• TASK PROMPT
Each line containing the string "class" should be copied out of the entries.

• DATASET CONTENT
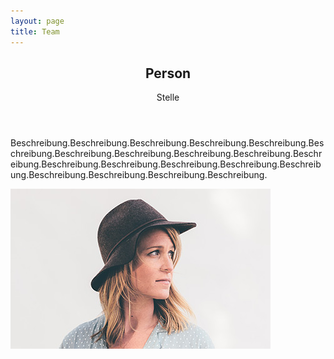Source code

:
 ```yaml
---
layout: page
title: Team
---
```

<div class="content">
      <header>
        <h2>Person</h2>
        <p>Stelle</p>
      </header>
      <p>Beschreibung.Beschreibung.Beschreibung.Beschreibung.Beschreibung.Beschreibung.Beschreibung.Beschreibung.Beschreibung.Beschreibung.Beschreibung.Beschreibung.Beschreibung.Beschreibung.Beschreibung.Beschreibung.Beschreibung.Beschreibung.Beschreibung.Beschreibung.</p>
 </div>
    <span class="image object"><img src="assets/images/pic01.jpg" alt="" /></span>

• ANSWER TO THIS TASK
<div class="content">
    <span class="image object"><img src="assets/images/pic01.jpg" alt="" /></span>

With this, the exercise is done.